Report back every line from the entries below in which the word "Temporal" occurs.
*****
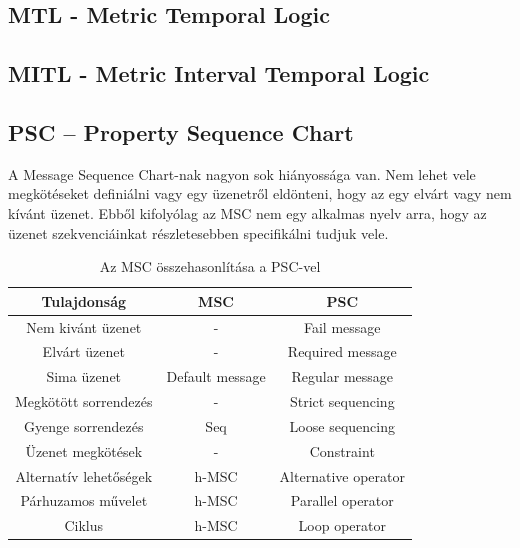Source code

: \subsection{MTL - Metric Temporal Logic}
\subsection{MITL - Metric Interval Temporal Logic}
\subsection{PSC – Property Sequence Chart}
A Message Sequence Chart-nak nagyon sok hiányossága van.
Nem lehet vele megkötéseket definiálni vagy egy üzenetről eldönteni, hogy az egy elvárt vagy nem kívánt üzenet.
Ebből kifolyólag az MSC nem egy alkalmas nyelv arra, hogy az üzenet szekvenciáinkat részletesebben specifikálni tudjuk vele.

\begin{table}[ht]
    \centering %
    \begin{tabular}{ |c|c|c| } %
    \hline
    \textbf{Tulajdonság} & \textbf{MSC} & \textbf{PSC} \\ [0.5ex] %
    \hline %
    \hline
    Nem kivánt üzenet & - & Fail message \\ %
    \hline
    Elvárt üzenet & - & Required message \\
    \hline
    Sima üzenet & Default message & Regular message \\
    \hline
    Megkötött sorrendezés & - & Strict sequencing \\
    \hline
    Gyenge sorrendezés & Seq & Loose sequencing \\
    \hline
    Üzenet megkötések & - & Constraint \\
    \hline
    Alternatív lehetőségek & h-MSC & Alternative operator \\
    \hline
    Párhuzamos művelet & h-MSC & Parallel operator \\
    \hline
    Ciklus & h-MSC & Loop operator \\
    \hline %
    \end{tabular}
    \label{table:nonlin} %
    \caption{Az MSC összehasonlítása a PSC-vel} %
\end{table}

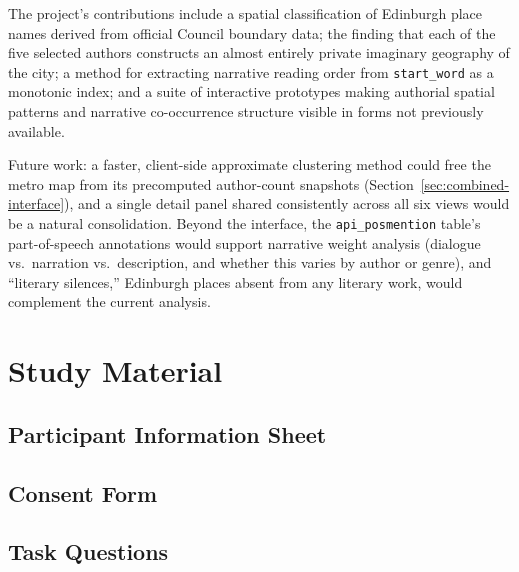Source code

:\documentclass[logo,msc]{infthesis}
\begin{document}
The project's contributions include a spatial classification of Edinburgh place names derived from official Council boundary data; the finding that each of the five selected authors constructs an almost entirely private imaginary geography of the city; a method for extracting narrative reading order from \texttt{start\_word} as a monotonic index; and a suite of interactive prototypes making authorial spatial patterns and narrative co-occurrence structure visible in forms not previously available.

Future work: a faster, client-side approximate clustering method could free the metro map from its precomputed author-count snapshots (Section~\ref{sec:combined-interface}), and a single detail panel shared consistently across all six views would be a natural consolidation. Beyond the interface, the \texttt{api\_posmention} table's part-of-speech annotations would support narrative weight analysis (dialogue vs.\ narration vs.\ description, and whether this varies by author or genre), and ``literary silences,'' Edinburgh places absent from any literary work, would complement the current analysis.
 
 


 
 
\appendix
 
\chapter{Study Material}
 
\section{Participant Information Sheet}


\section{Consent Form}

 
\section{Task Questions}
\label{app:questionnaire}
\end{document}
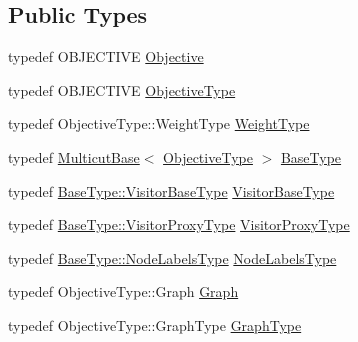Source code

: \subsection*{Public Types}
\begin{DoxyCompactItemize}
\item 
typedef O\+B\+J\+E\+C\+T\+I\+V\+E \hyperlink{classnifty_1_1graph_1_1optimization_1_1multicut_1_1Cgc_ac3e728f92d355814ff3b40b5f7d59123}{Objective}
\item 
typedef O\+B\+J\+E\+C\+T\+I\+V\+E \hyperlink{classnifty_1_1graph_1_1optimization_1_1multicut_1_1Cgc_a10339a861b453cdeb2e85e8371bd013d}{Objective\+Type}
\item 
typedef Objective\+Type\+::\+Weight\+Type \hyperlink{classnifty_1_1graph_1_1optimization_1_1multicut_1_1Cgc_ac8f7c1da4b33561e45fe423f2c12b2b5}{Weight\+Type}
\item 
typedef \hyperlink{classnifty_1_1graph_1_1optimization_1_1multicut_1_1MulticutBase}{Multicut\+Base}$<$ \hyperlink{classnifty_1_1graph_1_1optimization_1_1multicut_1_1Cgc_a10339a861b453cdeb2e85e8371bd013d}{Objective\+Type} $>$ \hyperlink{classnifty_1_1graph_1_1optimization_1_1multicut_1_1Cgc_aa973cf9cceaa9e15ea351036f3c81fdf}{Base\+Type}
\item 
typedef \hyperlink{classnifty_1_1graph_1_1optimization_1_1common_1_1SolverBase_a5a14d64c70a9cc0eebc7d71d2b089f9b}{Base\+Type\+::\+Visitor\+Base\+Type} \hyperlink{classnifty_1_1graph_1_1optimization_1_1multicut_1_1Cgc_adb95cdb68d34774e9a3cb4990ab54ccb}{Visitor\+Base\+Type}
\item 
typedef \hyperlink{classnifty_1_1graph_1_1optimization_1_1common_1_1SolverBase_a58913ea9ab9232ff72608b710c1012d0}{Base\+Type\+::\+Visitor\+Proxy\+Type} \hyperlink{classnifty_1_1graph_1_1optimization_1_1multicut_1_1Cgc_a0c82617574e6f1c5b2e801ed5699d725}{Visitor\+Proxy\+Type}
\item 
typedef \hyperlink{classnifty_1_1graph_1_1optimization_1_1common_1_1SolverBase_a6e4e465f3b6e039882669fcfb9714818}{Base\+Type\+::\+Node\+Labels\+Type} \hyperlink{classnifty_1_1graph_1_1optimization_1_1multicut_1_1Cgc_a2976a0116b64803813b4b0c1555a2e70}{Node\+Labels\+Type}
\item 
typedef Objective\+Type\+::\+Graph \hyperlink{classnifty_1_1graph_1_1optimization_1_1multicut_1_1Cgc_a4737d533c9d4d62c220bb81f5acba0fe}{Graph}
\item 
typedef Objective\+Type\+::\+Graph\+Type \hyperlink{classnifty_1_1graph_1_1optimization_1_1multicut_1_1Cgc_a7954c621d6b0085dac0a0208e8edeb98}{Graph\+Type}
\item 

\end{DoxyCompactItemize}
*****
▸ **Task solution**:
: \subsection{MTL - Metric Temporal Logic}
\subsection{MITL - Metric Interval Temporal Logic}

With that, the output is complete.